I'm sure you are not swayed by my challenges to your basic reasoning; perhaps the understanding of the Founders themselves would be more persuasive. bigun has argued that the Founders would have accepted the definitions in Vattel's
Law of Nations and he has cited good evidence that they had great respect for Vattel's work. I consider it far more likely they would have taken legal definitions from the actual law, not from scholarly works; the existing legal definition for the Founders would have been the British Nationality Act of 1730 (
http://www.uniset.ca/naty/BNA1730.htm) from which I quote :
"May it please your most Excellent Majesty that it may be declared and enacted, and be it declared and enacted by the King's most Excellent Majesty, by and with the Advice and Consent of the Lords Spiritual and Temporal, and the Commons, in this present Parliament assembled, and by the Authority of the same, That all Children born out of the Ligeance of the Crown of England, or of Great Britain, or which shall hereafter be born out of such Ligeance, whose Fathers were or shall be natural-born Subjects of the Crown of England, or of Great Britain, at the Time of the Birth of such Children respectively, shall and may, by virtue of the said recited Act, be adjudged and taken to be, and all such Children are hereby declared to be natural-born Subjects of the Crown of Great Britain, to all Intents, Constructions and Purposes whatsoever. "
Born "out of Ligeance of the Crown of England" means born outside English territory. This clearly establishes what we now call jus sanguinis citizenship as natural born, and would have been the Founders' understanding of "natural born". While Vattel's definition might be narrower, limited to jus soli, I argue that the Founders would have used *prior statutory terms* rather than scholarly ones. As Originalists we are obligated to perpetuate the Founders' understanding absent an amendment.

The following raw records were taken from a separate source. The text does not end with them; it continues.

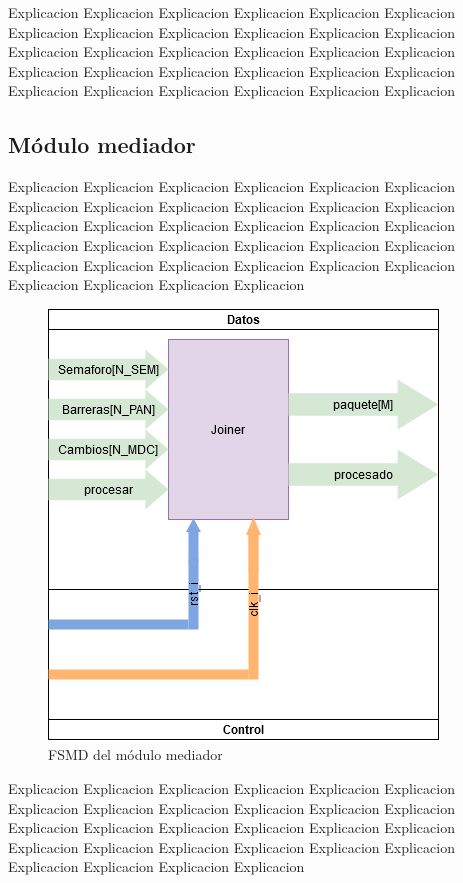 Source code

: 		Explicacion Explicacion Explicacion Explicacion Explicacion Explicacion Explicacion Explicacion Explicacion Explicacion Explicacion Explicacion Explicacion Explicacion Explicacion Explicacion Explicacion Explicacion Explicacion Explicacion Explicacion Explicacion Explicacion Explicacion Explicacion Explicacion Explicacion Explicacion Explicacion Explicacion 
		
	\subsection{Módulo mediador}
	
		Explicacion Explicacion Explicacion Explicacion Explicacion Explicacion Explicacion Explicacion Explicacion Explicacion Explicacion Explicacion Explicacion Explicacion Explicacion Explicacion Explicacion Explicacion Explicacion Explicacion Explicacion Explicacion Explicacion Explicacion Explicacion Explicacion Explicacion Explicacion Explicacion Explicacion Explicacion Explicacion Explicacion Explicacion 
		
		\begin{figure}[h]
		\centering
			\includegraphics[scale=.5]{./Figures/FSMD-Mediador}
			\caption{FSMD del módulo mediador}
			\label{fig:FSMD_Mediador}
		\end{figure}
		
		Explicacion Explicacion Explicacion Explicacion Explicacion Explicacion Explicacion Explicacion Explicacion Explicacion Explicacion Explicacion Explicacion Explicacion Explicacion Explicacion Explicacion Explicacion Explicacion Explicacion Explicacion Explicacion Explicacion Explicacion Explicacion Explicacion Explicacion Explicacion 
		
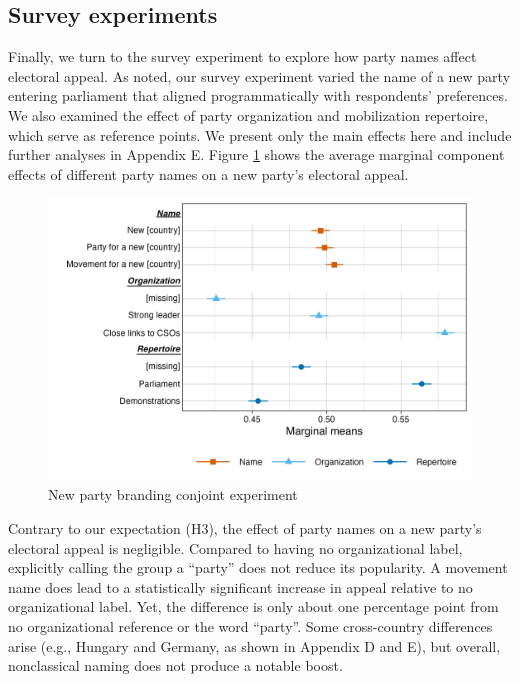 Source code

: \documentclass[12pt]{article}
\begin{document}
\subsection{Survey experiments}

Finally, we turn to the survey experiment to explore how party names affect electoral appeal. As noted, our survey experiment varied the name of a new party entering parliament that aligned programmatically with respondents' preferences. We also examined the effect of party organization and mobilization repertoire, which serve as reference points. We present only the main effects here and include further analyses in Appendix E. Figure \ref{conjoint1_main} shows the average marginal component effects of different party names on a new party's electoral appeal.

\begin{figure}[H] 
\includegraphics[width=\textwidth]{./figures/Figure5.png} 
\caption{New party branding conjoint experiment} 
\label{conjoint1_main} 
\end{figure}

Contrary to our expectation (H3), the effect of party names on a new party’s electoral appeal is negligible. Compared to having no organizational label, explicitly calling the group a ``party'' does not reduce its popularity. A movement name does lead to a statistically significant increase in appeal relative to no organizational label. Yet, the difference is only about one percentage point from no organizational reference or the word ``party''. Some cross-country differences arise (e.g., Hungary and Germany, as shown in Appendix D and E), but overall, nonclassical naming does not produce a notable boost.
\end{document}
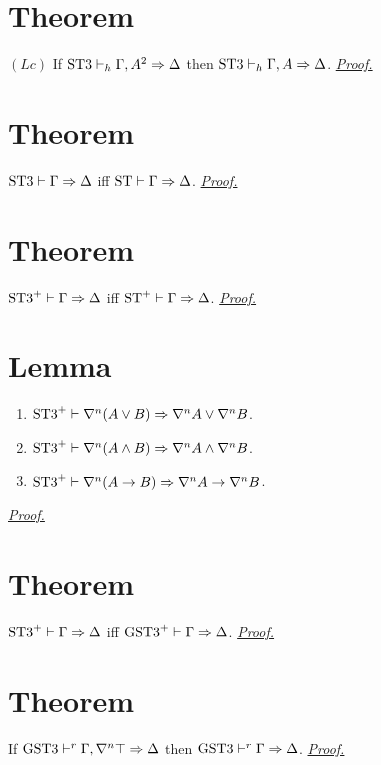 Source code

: \documentclass[a4paper, 12pt]{paper}
\begin{document}
\section{Theorem}\label{thm:stt-lc-elim} $(Lc)$ If $\text{ST3} \vdash_h \Gamma, A^2 \Rightarrow \Delta$ then $\text{ST3} \vdash_h \Gamma, A \Rightarrow \Delta$.
\hyperref[pr:stt-lc-elim]{\emph{Proof.}}



\section{Theorem}\label{thm:stt-eq-st} $\text{ST3} \vdash \Gamma \Rightarrow \Delta$ iff $\text{ST} \vdash \Gamma \Rightarrow \Delta$.
\hyperref[pr:stt-eq-st]{\emph{Proof.}}



\section{Theorem}\label{thm:sttp-eq-stp} $\text{ST3}^+ \vdash \Gamma \Rightarrow \Delta$ iff $\text{ST}^+ \vdash \Gamma \Rightarrow \Delta$.
\hyperref[pr:sttp-eq-stp]{\emph{Proof.}}



\section{Lemma}\label{lem:l-nabla-dist}
\begin{enumerate}
  \item $\text{ST3}^+ \vdash \nabla^n (A \vee B) \Rightarrow \nabla^n A \vee \nabla^n B$.

  \item $\text{ST3}^+ \vdash \nabla^n (A \wedge B) \Rightarrow \nabla^n A \wedge \nabla^n B$. 

  \item $\text{ST3}^+ \vdash \nabla^n (A \rightarrow B) \Rightarrow \nabla^n A \rightarrow \nabla^n B$.
\end{enumerate}
\hyperref[pr:l-nabla-dist]{\emph{Proof.}}



\section{Theorem}\label{thm:sttp-eq-gsttp} $\text{ST3}^+ \vdash \Gamma \Rightarrow \Delta$ iff $\text{GST3}^+ \vdash \Gamma \Rightarrow \Delta$. \hyperref[pr:sttp-eq-gsttp]{\emph{Proof.}}



\section{Theorem}\label{lem:gstt-top-redundant}
If $\text{GST3} \vdash^r \Gamma , \nabla^n \top \Rightarrow \Delta$ then $\text{GST3} \vdash^r \Gamma \Rightarrow \Delta$.
\hyperref[pr:gstt-top-redundant]{\emph{Proof.}}
\end{document}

So why should I find my own inference more compelling than yours, and more compelling than similar cites bigun has provided? Because I cite
an actual law that the Founders would have recognized and understood, a hard, written, unambiguous legal statement that specifically clarifies who is a "Natural Born Citizen", not a conclusion drawn from other peripheral issues which rely on similar terms and concepts but do not directly address that question. If the Founders intended "Natural Born Citizen" to mean something other than what it meant in the law in which they had been educated and that I directly quote above, why didn't they say so in the Constitution?
Here's the bottom line - neither Constitution nor statute says that POTUS must be born on US soil. The contrary assertion - "Natural Born
means born on US soil" - is based on derivative definitions and conclusions, not on the actual words of the actual law, and it flatly contradicts the actual words of the actual law the Founders studied and understood. We Conservatives tend to frown on these penumbras and emanations of eisegesis when they are built by activist left-wing judges; I think we should steer well clear of them ourselves.